## PROBLEM TO SOLVE
All that should be output is the block of lines below from the line with "- ❌obliczanie wartości wielomianu" to the line with "- ❌wyszukiwanie wzorca", both included, exactly as written.

START INPUT

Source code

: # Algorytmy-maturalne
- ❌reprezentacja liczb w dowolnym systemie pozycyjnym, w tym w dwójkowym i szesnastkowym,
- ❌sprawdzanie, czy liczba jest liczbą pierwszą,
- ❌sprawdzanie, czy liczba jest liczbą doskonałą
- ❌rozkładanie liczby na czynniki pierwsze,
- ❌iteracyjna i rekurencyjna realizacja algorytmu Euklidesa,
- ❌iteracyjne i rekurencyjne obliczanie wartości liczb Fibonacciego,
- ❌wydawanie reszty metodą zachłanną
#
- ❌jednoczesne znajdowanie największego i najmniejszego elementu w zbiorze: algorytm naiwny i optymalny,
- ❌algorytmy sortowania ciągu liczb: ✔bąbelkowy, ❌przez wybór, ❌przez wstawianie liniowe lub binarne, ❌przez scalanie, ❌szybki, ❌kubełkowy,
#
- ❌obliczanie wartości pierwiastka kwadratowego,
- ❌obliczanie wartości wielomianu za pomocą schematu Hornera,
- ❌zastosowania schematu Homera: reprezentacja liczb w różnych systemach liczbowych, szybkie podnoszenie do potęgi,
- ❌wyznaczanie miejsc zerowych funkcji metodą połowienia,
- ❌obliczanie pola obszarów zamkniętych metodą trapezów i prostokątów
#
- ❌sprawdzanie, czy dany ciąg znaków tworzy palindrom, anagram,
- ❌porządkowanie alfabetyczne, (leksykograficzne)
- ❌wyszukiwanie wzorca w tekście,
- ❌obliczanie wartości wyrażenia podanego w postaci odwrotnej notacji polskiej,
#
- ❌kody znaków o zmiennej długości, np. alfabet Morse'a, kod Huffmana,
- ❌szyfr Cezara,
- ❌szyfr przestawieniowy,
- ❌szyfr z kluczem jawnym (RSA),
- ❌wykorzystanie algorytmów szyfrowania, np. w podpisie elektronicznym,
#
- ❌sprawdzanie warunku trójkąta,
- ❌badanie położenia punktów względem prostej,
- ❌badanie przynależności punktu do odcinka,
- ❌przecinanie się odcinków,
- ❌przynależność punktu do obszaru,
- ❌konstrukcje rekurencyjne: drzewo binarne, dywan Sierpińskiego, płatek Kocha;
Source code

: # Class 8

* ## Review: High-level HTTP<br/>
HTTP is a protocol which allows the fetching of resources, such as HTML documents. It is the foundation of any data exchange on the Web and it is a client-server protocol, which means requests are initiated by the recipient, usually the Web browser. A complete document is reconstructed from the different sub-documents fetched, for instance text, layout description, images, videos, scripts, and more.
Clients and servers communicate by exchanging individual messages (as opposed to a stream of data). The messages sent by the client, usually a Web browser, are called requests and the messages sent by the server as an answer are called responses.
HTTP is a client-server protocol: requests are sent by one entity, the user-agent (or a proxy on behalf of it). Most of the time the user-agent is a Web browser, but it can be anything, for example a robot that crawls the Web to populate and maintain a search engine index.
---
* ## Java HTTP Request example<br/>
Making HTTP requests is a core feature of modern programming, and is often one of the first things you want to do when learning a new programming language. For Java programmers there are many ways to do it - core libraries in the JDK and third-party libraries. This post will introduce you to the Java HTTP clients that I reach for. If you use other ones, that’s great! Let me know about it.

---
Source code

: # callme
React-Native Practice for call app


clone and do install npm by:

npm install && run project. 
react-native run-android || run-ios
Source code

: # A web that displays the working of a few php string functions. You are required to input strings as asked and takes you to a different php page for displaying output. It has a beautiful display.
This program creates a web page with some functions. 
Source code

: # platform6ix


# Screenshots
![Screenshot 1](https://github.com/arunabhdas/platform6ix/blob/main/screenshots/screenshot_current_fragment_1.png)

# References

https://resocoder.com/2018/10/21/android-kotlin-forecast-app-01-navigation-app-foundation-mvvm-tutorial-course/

END INPUT

## EXERCISE OUTPUT
- ❌obliczanie wartości wielomianu za pomocą schematu Hornera,
- ❌zastosowania schematu Homera: reprezentacja liczb w różnych systemach liczbowych, szybkie podnoszenie do potęgi,
- ❌wyznaczanie miejsc zerowych funkcji metodą połowienia,
- ❌obliczanie pola obszarów zamkniętych metodą trapezów i prostokątów
#
- ❌sprawdzanie, czy dany ciąg znaków tworzy palindrom, anagram,
- ❌porządkowanie alfabetyczne, (leksykograficzne)
- ❌wyszukiwanie wzorca w tekście,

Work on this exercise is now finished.